◆ Work item: Filter the listing below down to the lines holding the word "flair", and copy those lines.

◆ Data records:
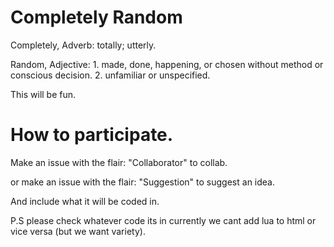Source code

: # Completely Random
Completely, Adverb: totally; utterly.

Random, Adjective: 1. made, done, happening, or chosen without method or conscious decision. 2. unfamiliar or unspecified.

This will be fun.
# How to participate.
Make an issue with the flair: "Collaborator" to collab.

or make an issue with the flair: "Suggestion" to suggest an idea.

And include what it will be coded in.

P.S please check whatever code its in currently we cant add lua to html or vice versa (but we want variety).

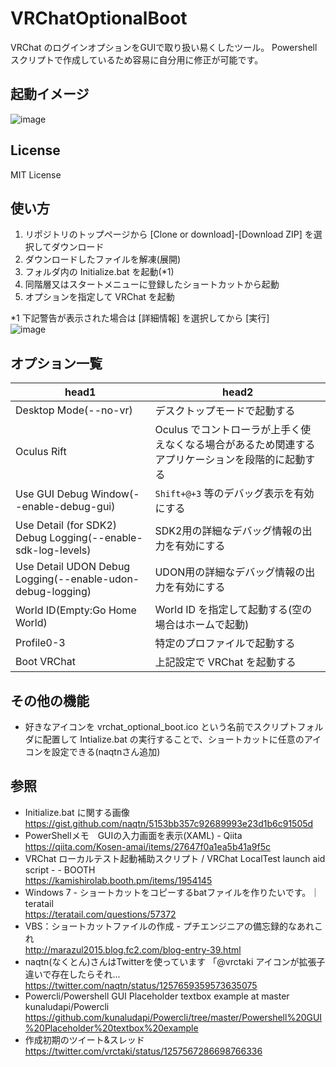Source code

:# VRChatOptionalBoot
VRChat のログインオプションをGUIで取り扱い易くしたツール。
Powershell スクリプトで作成しているため容易に自分用に修正が可能です。

## 起動イメージ
![image](https://user-images.githubusercontent.com/60001124/85929808-bb2b6080-b8f2-11ea-96c6-77032ac2e31d.png)

## License
MIT License

## 使い方
1. リポジトリのトップページから [Clone or download]-[Download ZIP] を選択してダウンロード
2. ダウンロードしたファイルを解凍(展開)
3. フォルダ内の Initialize.bat を起動(*1)
4. 同階層又はスタートメニューに登録したショートカットから起動
5. オプションを指定して VRChat を起動

*1 下記警告が表示された場合は [詳細情報] を選択してから [実行]<br />
   ![image](https://user-images.githubusercontent.com/11162845/81124200-d1124a00-8f6f-11ea-9ec5-2bd54186167c.png)

## オプション一覧
| head1 | head2 |
| ----- | ----- |
| Desktop Mode(--no-vr) | デスクトップモードで起動する |
| Oculus Rift | Oculus でコントローラが上手く使えなくなる場合があるため関連するアプリケーションを段階的に起動する |
| Use GUI Debug Window(--enable-debug-gui) | `Shift+@+3` 等のデバッグ表示を有効にする |
| Use Detail (for SDK2) Debug Logging(--enable-sdk-log-levels) | SDK2用の詳細なデバッグ情報の出力を有効にする |
| Use Detail UDON Debug Logging(--enable-udon-debug-logging) | UDON用の詳細なデバッグ情報の出力を有効にする |
| World ID(Empty:Go Home World) | World ID を指定して起動する(空の場合はホームで起動) |
| Profile0-3 | 特定のプロファイルで起動する |
| Boot VRChat | 上記設定で VRChat を起動する |

## その他の機能

* 好きなアイコンを vrchat_optional_boot.ico という名前でスクリプトフォルダに配置して Intialize.bat の実行することで、ショートカットに任意のアイコンを設定できる(naqtnさん追加)

## 参照
* Initialize.bat に関する画像<br />
  https://gist.github.com/naqtn/5153bb357c92689993e23d1b6c91505d
* PowerShellメモ　GUIの入力画面を表示(XAML) - Qiita<br />
  https://qiita.com/Kosen-amai/items/27647f0a1ea5b41a9f5c
* VRChat ローカルテスト起動補助スクリプト / VRChat LocalTest launch aid script - - BOOTH<br />
  https://kamishirolab.booth.pm/items/1954145
* Windows 7 - ショートカットをコピーするbatファイルを作りたいです。｜teratail<br />
  https://teratail.com/questions/57372
* VBS：ショートカットファイルの作成 - プチエンジニアの備忘録的なあれこれ<br />
  http://marazul2015.blog.fc2.com/blog-entry-39.html
* naqtn(なくとん)さんはTwitterを使っています 「@vrctaki アイコンが拡張子違いで存在したらそれ...<br />
  https://twitter.com/naqtn/status/1257659359573635075
* Powercli/Powershell GUI Placeholder textbox example at master  kunaludapi/Powercli<br />
  https://github.com/kunaludapi/Powercli/tree/master/Powershell%20GUI%20Placeholder%20textbox%20example
* 作成初期のツイート&スレッド<br />
  https://twitter.com/vrctaki/status/1257567286698766336


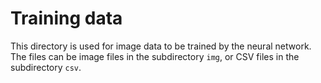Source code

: # Training data

This directory is used for image data to be trained by the neural network. The files can be image files in the 
subdirectory `img`, or CSV files in the subdirectory `csv`.
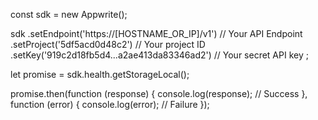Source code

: const sdk = new Appwrite();

sdk
    .setEndpoint('https://[HOSTNAME_OR_IP]/v1') // Your API Endpoint
    .setProject('5df5acd0d48c2') // Your project ID
    .setKey('919c2d18fb5d4...a2ae413da83346ad2') // Your secret API key
;

let promise = sdk.health.getStorageLocal();

promise.then(function (response) {
    console.log(response); // Success
}, function (error) {
    console.log(error); // Failure
});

◆ The answer:
Make an issue with the flair: "Collaborator" to collab.
or make an issue with the flair: "Suggestion" to suggest an idea.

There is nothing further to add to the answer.